Annie Sin, a cousin of Lim, told reporters outside the courtroom that the hearing was very emotional for the family.
"He can say 'not guilty' but we know justice will be served," Sin said.
Sin said she and other family members were planning to meet with prosecutors after the hearing to find out more about the case.
She said they had initially wanted to see surveillance video of the attacks, but were told the footage was too graphic for them to view.
"They said even well-trained professionals had a hard time dealing with it," Sin said.
Assistant District Attorney Scot Clark said at White's initial court hearing two weeks ago that three different surveillance cameras captured the attack.
Clark said White waited for other customers to leave the store before he approached the counter with a revolver and shot Hung three times and shot at Lim once.
White then went toward the store's exit where Min was standing and allegedly shot her and cut her with a folding knife, then went back to the other two victims and attacked them with the knife, nearly decapitating Lim, the prosecutor said.
Prosecutors said that after reloading his revolver, White then left the jewelry store covered in blood and encountered officers who had responded to a report of shots fired. He shot at the officers but missed and eventually surrendered outside a nearby Mexican restaurant, police said.
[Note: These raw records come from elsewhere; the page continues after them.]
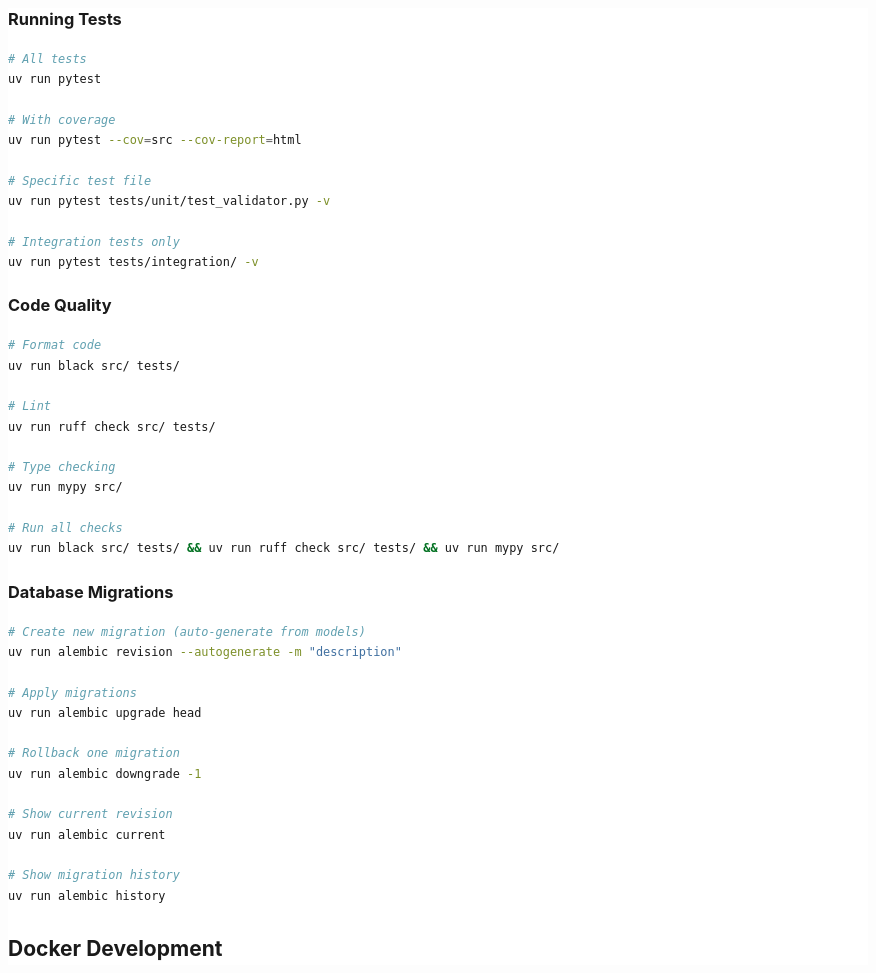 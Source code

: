### Running Tests

```bash
# All tests
uv run pytest

# With coverage
uv run pytest --cov=src --cov-report=html

# Specific test file
uv run pytest tests/unit/test_validator.py -v

# Integration tests only
uv run pytest tests/integration/ -v
```

### Code Quality

```bash
# Format code
uv run black src/ tests/

# Lint
uv run ruff check src/ tests/

# Type checking
uv run mypy src/

# Run all checks
uv run black src/ tests/ && uv run ruff check src/ tests/ && uv run mypy src/
```

### Database Migrations

```bash
# Create new migration (auto-generate from models)
uv run alembic revision --autogenerate -m "description"

# Apply migrations
uv run alembic upgrade head

# Rollback one migration
uv run alembic downgrade -1

# Show current revision
uv run alembic current

# Show migration history
uv run alembic history
```

## Docker Development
Police did not return fire at White and later found the illegal assault rifle in his car parked nearby.
Deputy Public Defender Steven Gayle, who is representing White, told reporters outside of court last week that his client appears to have had a "serious mental breakdown" at the time of the killings.
White was previously charged with assault with a deadly weapon and resisting arrest for an August 2009 incident in Antioch in which he allegedly rammed an Antioch police vehicle with his car.
An officer opened fire at him, and White later filed a civil rights lawsuit against Antioch police in 2011.
White was still awaiting trial on the charges in the 2009 case at the time of the JewelryMart killings.